The study by the Maryland Foundation for Research and Economic Education projects that increasing the minimum wage from the current $7.25 to $9 an hour would result in a lost of 9,514 jobs in the state. An increase to $10 would cause a loss of 11,502 jobs and increasing the minimum wage to $12 would cause a loss of $16,387 jobs.
That same study predicts personal income loss of $630 million, $760 million and $1.07 billion, respectively by 2020.
Additionally, the study reports that increasing the minimum wage in the state would:
- Increase the price of consumer goods.
- Reduce employment and personal income.
- Weaken the state’s competitive position relative to adjacent states having lower labor costs.
- Slow the growth of gross state product.

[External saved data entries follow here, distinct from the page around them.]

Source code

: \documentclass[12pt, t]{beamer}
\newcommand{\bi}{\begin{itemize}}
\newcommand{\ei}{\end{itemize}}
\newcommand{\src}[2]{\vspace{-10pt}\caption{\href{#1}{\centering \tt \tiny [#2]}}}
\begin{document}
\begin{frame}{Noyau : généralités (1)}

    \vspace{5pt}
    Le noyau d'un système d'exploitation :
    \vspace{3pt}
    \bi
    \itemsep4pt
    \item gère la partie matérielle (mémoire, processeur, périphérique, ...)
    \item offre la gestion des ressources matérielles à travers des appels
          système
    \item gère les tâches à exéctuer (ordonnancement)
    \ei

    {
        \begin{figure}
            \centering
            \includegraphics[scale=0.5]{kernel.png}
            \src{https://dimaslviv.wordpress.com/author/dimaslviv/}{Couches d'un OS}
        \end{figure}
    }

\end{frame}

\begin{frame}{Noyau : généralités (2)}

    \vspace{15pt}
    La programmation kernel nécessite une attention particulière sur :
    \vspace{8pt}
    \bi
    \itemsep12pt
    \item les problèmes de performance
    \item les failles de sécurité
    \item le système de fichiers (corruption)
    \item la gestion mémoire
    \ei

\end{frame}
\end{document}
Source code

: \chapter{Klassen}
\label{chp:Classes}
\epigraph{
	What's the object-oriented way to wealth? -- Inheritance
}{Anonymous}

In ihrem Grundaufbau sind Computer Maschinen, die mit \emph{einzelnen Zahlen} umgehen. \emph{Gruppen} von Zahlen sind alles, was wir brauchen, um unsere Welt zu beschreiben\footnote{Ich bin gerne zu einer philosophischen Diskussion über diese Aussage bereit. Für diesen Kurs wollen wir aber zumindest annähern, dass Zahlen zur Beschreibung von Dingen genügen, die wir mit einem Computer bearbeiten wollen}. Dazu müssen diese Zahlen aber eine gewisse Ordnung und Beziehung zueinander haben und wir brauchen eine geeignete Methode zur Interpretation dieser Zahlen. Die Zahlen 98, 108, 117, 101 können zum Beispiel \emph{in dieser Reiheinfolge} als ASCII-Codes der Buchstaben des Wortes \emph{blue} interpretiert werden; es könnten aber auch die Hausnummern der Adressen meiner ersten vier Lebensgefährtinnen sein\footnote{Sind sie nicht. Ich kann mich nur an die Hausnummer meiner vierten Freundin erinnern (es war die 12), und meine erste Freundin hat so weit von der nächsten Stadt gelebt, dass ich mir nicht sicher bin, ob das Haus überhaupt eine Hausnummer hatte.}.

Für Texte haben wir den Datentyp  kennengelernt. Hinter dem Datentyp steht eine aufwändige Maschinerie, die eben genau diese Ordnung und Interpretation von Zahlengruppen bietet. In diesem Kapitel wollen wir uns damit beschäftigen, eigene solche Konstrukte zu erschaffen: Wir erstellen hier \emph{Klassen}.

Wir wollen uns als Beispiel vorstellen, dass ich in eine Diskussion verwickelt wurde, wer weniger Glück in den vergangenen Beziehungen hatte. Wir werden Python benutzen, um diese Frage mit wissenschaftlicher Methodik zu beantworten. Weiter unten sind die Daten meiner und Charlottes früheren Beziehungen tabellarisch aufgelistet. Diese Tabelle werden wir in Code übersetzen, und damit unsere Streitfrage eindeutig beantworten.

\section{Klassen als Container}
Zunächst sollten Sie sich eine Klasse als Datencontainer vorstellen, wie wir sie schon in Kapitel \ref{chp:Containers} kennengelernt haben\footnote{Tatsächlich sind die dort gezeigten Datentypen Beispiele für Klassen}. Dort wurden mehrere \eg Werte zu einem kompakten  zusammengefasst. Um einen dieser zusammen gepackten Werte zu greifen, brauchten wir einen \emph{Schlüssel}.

- Slow population growth and weaken real estate values.
The study was released the day before Lt. Gov. Anthony G. Brown is scheduled to testify in favor of legislation that would raise the state’s minimum wage from $7.25 to $10.10 an hour by 2016. The bill would also link automatic increases to the rate of inflation, similar to how the General Assembly set future increases in the gas tax last year.
A study by the Economic Policy Institute, which supports minimum wage increases, estimates that 455,000 residents will benefit from the increase. That number includes people who make more than the current minimum wage but who are expected to see their pay increase as the state’s minimum wage rises.
Gov. Martin J. O’Malley was also scheduled to testify but a spokeswoman said O’Malley will attend a funeral in the afternoon that conflicts with the hearing schedule.